On #2, I think this discussion might be overly speculative until a
full-fledged multithreaded hash aggregation is implemented in the
Apache Arrow C++ library. There are other analytic database systems in
the wild which might provide a blueprint for the way that we should
approach this, and I don't know that it should be constrained by the
particular details of the existing kernel machinery we have
implemented.

To be clear, it would be great to see this work happen in the Apache
project rather than in third party projects.

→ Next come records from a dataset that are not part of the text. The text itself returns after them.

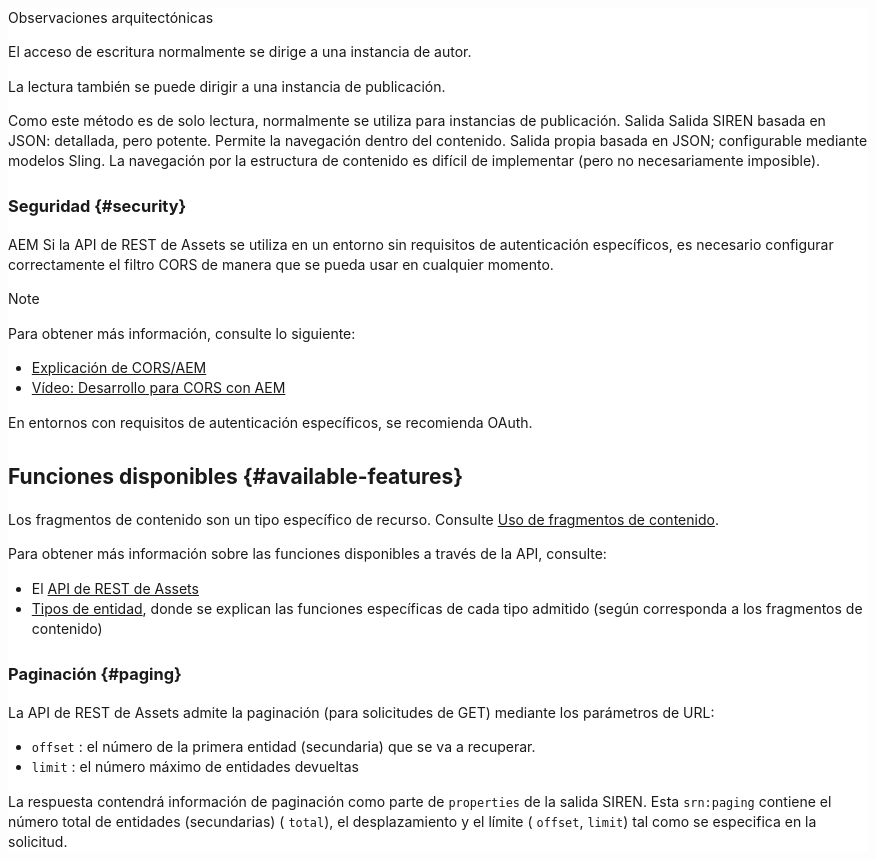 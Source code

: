   <td>Observaciones arquitectónicas</td>
   <td><p>El acceso de escritura normalmente se dirige a una instancia de autor.</p> <p>La lectura también se puede dirigir a una instancia de publicación.</p> </td>
   <td>Como este método es de solo lectura, normalmente se utiliza para instancias de publicación.</td>
  </tr>
  <tr>
   <td>Salida</td>
   <td>Salida SIREN basada en JSON: detallada, pero potente. Permite la navegación dentro del contenido.</td>
   <td>Salida propia basada en JSON; configurable mediante modelos Sling. La navegación por la estructura de contenido es difícil de implementar (pero no necesariamente imposible).</td>
  </tr>
 </tbody>
</table>

### Seguridad {#security}

AEM Si la API de REST de Assets se utiliza en un entorno sin requisitos de autenticación específicos, es necesario configurar correctamente el filtro CORS de manera que se pueda usar en cualquier momento.

>[!NOTE]
>
>Para obtener más información, consulte lo siguiente:
>
>* [Explicación de CORS/AEM](https://experienceleague.adobe.com/docs/experience-manager-learn/foundation/security/understand-cross-origin-resource-sharing.html)
>* [Vídeo: Desarrollo para CORS con AEM](https://experienceleague.adobe.com/docs/experience-manager-learn/foundation/security/develop-for-cross-origin-resource-sharing.html)
>

En entornos con requisitos de autenticación específicos, se recomienda OAuth.

## Funciones disponibles {#available-features}

Los fragmentos de contenido son un tipo específico de recurso. Consulte [Uso de fragmentos de contenido](/help/assets/content-fragments/content-fragments.md).

Para obtener más información sobre las funciones disponibles a través de la API, consulte:

* El [API de REST de Assets](/help/assets/mac-api-assets.md)
* [Tipos de entidad](/help/assets/assets-api-content-fragments.md#entity-types), donde se explican las funciones específicas de cada tipo admitido (según corresponda a los fragmentos de contenido)

### Paginación {#paging}

La API de REST de Assets admite la paginación (para solicitudes de GET) mediante los parámetros de URL:

* `offset` : el número de la primera entidad (secundaria) que se va a recuperar.
* `limit` : el número máximo de entidades devueltas

La respuesta contendrá información de paginación como parte de `properties` de la salida SIREN. Esta `srn:paging` contiene el número total de entidades (secundarias) ( `total`), el desplazamiento y el límite ( `offset`, `limit`) tal como se especifica en la solicitud.
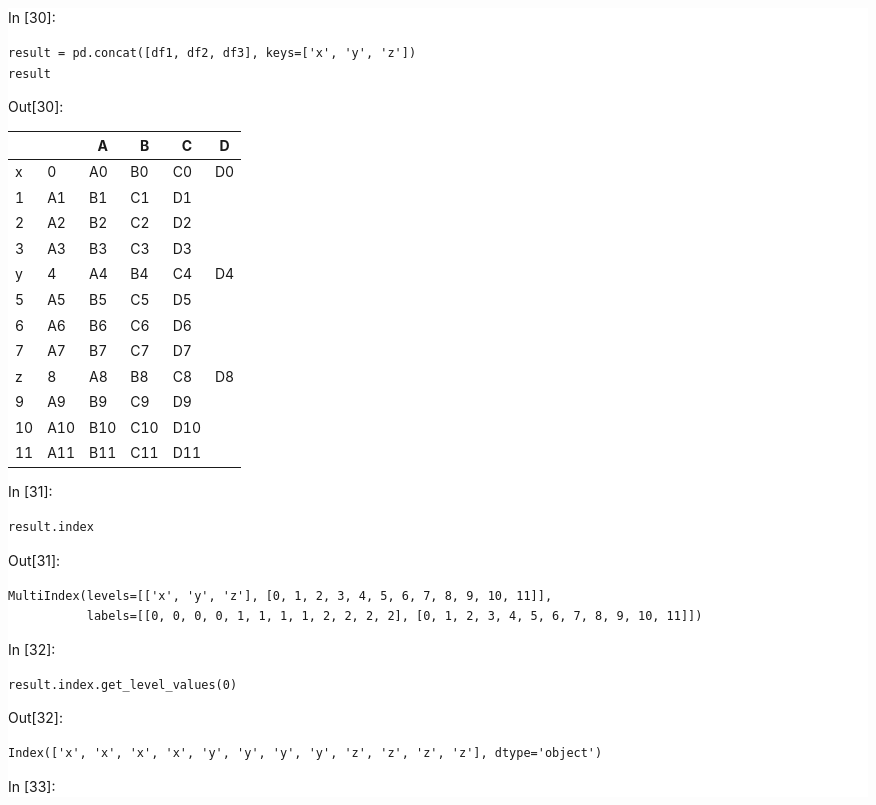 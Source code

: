 In [30]:

```
result = pd.concat([df1, df2, df3], keys=['x', 'y', 'z'])
result
```

Out[30]:

|      |      | A    | B    | C    | D    |
| ---- | ---- | ---- | ---- | ---- | ---- |
| x    | 0    | A0   | B0   | C0   | D0   |
| 1    | A1   | B1   | C1   | D1   |      |
| 2    | A2   | B2   | C2   | D2   |      |
| 3    | A3   | B3   | C3   | D3   |      |
| y    | 4    | A4   | B4   | C4   | D4   |
| 5    | A5   | B5   | C5   | D5   |      |
| 6    | A6   | B6   | C6   | D6   |      |
| 7    | A7   | B7   | C7   | D7   |      |
| z    | 8    | A8   | B8   | C8   | D8   |
| 9    | A9   | B9   | C9   | D9   |      |
| 10   | A10  | B10  | C10  | D10  |      |
| 11   | A11  | B11  | C11  | D11  |      |

In [31]:

```
result.index
```

Out[31]:

```
MultiIndex(levels=[['x', 'y', 'z'], [0, 1, 2, 3, 4, 5, 6, 7, 8, 9, 10, 11]],
           labels=[[0, 0, 0, 0, 1, 1, 1, 1, 2, 2, 2, 2], [0, 1, 2, 3, 4, 5, 6, 7, 8, 9, 10, 11]])
```

In [32]:

```
result.index.get_level_values(0)
```

Out[32]:

```
Index(['x', 'x', 'x', 'x', 'y', 'y', 'y', 'y', 'z', 'z', 'z', 'z'], dtype='object')
```

In [33]:
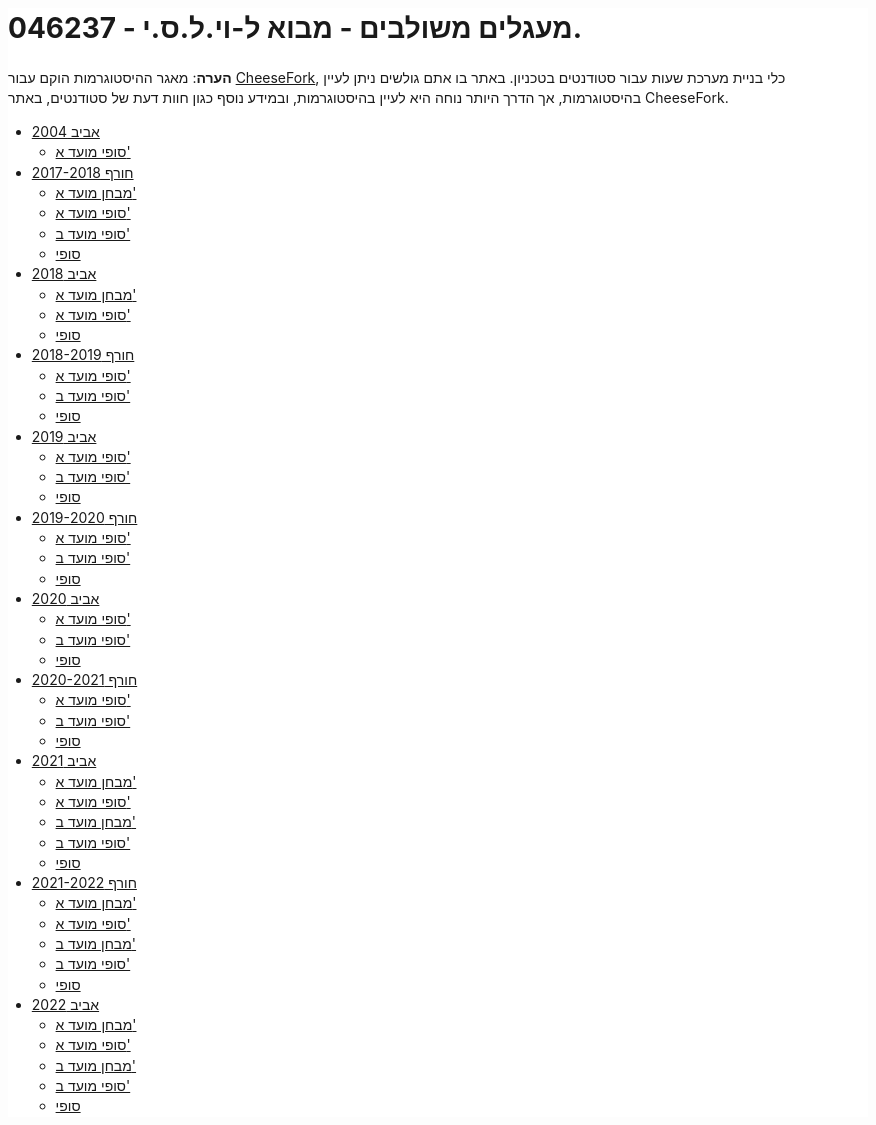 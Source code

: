 # 046237 - מעגלים משולבים - מבוא ל-וי.ל.ס.י.

**הערה**: מאגר ההיסטוגרמות הוקם עבור [CheeseFork](https://cheesefork.cf/), כלי בניית מערכת שעות עבור סטודנטים בטכניון. באתר בו אתם גולשים ניתן לעיין בהיסטוגרמות, אך הדרך היותר נוחה היא לעיין בהיסטוגרמות, ובמידע נוסף כגון חוות דעת של סטודנטים, באתר CheeseFork.

* [אביב 2004](#200302)
  * [סופי מועד א'](#200302-Final_A)
* [חורף 2017-2018](#201701)
  * [מבחן מועד א'](#201701-Exam_A)
  * [סופי מועד א'](#201701-Final_A)
  * [סופי מועד ב'](#201701-Final_B)
  * [סופי](#201701-Finals)
* [אביב 2018](#201702)
  * [מבחן מועד א'](#201702-Exam_A)
  * [סופי מועד א'](#201702-Final_A)
  * [סופי](#201702-Finals)
* [חורף 2018-2019](#201801)
  * [סופי מועד א'](#201801-Final_A)
  * [סופי מועד ב'](#201801-Final_B)
  * [סופי](#201801-Finals)
* [אביב 2019](#201802)
  * [סופי מועד א'](#201802-Final_A)
  * [סופי מועד ב'](#201802-Final_B)
  * [סופי](#201802-Finals)
* [חורף 2019-2020](#201901)
  * [סופי מועד א'](#201901-Final_A)
  * [סופי מועד ב'](#201901-Final_B)
  * [סופי](#201901-Finals)
* [אביב 2020](#201902)
  * [סופי מועד א'](#201902-Final_A)
  * [סופי מועד ב'](#201902-Final_B)
  * [סופי](#201902-Finals)
* [חורף 2020-2021](#202001)
  * [סופי מועד א'](#202001-Final_A)
  * [סופי מועד ב'](#202001-Final_B)
  * [סופי](#202001-Finals)
* [אביב 2021](#202002)
  * [מבחן מועד א'](#202002-Exam_A)
  * [סופי מועד א'](#202002-Final_A)
  * [מבחן מועד ב'](#202002-Exam_B)
  * [סופי מועד ב'](#202002-Final_B)
  * [סופי](#202002-Finals)
* [חורף 2021-2022](#202101)
  * [מבחן מועד א'](#202101-Exam_A)
  * [סופי מועד א'](#202101-Final_A)
  * [מבחן מועד ב'](#202101-Exam_B)
  * [סופי מועד ב'](#202101-Final_B)
  * [סופי](#202101-Finals)
* [אביב 2022](#202102)
  * [מבחן מועד א'](#202102-Exam_A)
  * [סופי מועד א'](#202102-Final_A)
  * [מבחן מועד ב'](#202102-Exam_B)
  * [סופי מועד ב'](#202102-Final_B)
  * [סופי](#202102-Finals)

On Wed, Nov 18, 2020 at 10:20 AM Benjamin Kietzman <bengil...@gmail.com> wrote:
>
> 1: Excellent!
>
> 2: The open JIRA for grouped aggregation is
> https://issues.apache.org/jira/browse/ARROW-4124
> (though it's out of date since it predates the addition of
> ScalarAggregateKernel).
> To summarize: for *grouped* aggregation we want the kernel to do the work
> of evaluating group
> condition(s) and the corresponding KernelState should include any hash
> tables and a columnar
> (for mean, this would be an array of struct<sum: T, count: int64>) store of
> pre-finalized results.
> Pushing this into the kernel yields significant perf wins since layout of
> state can be controlled
> more freely and we avoid talking across a virtual/type erased interface
> inside a hot loop.
> A sketch of how ARROW-4124 could be resolved within the
> compute::{Function,Kernel} interface:
> - add compute functions like "grouped_mean" which are binary.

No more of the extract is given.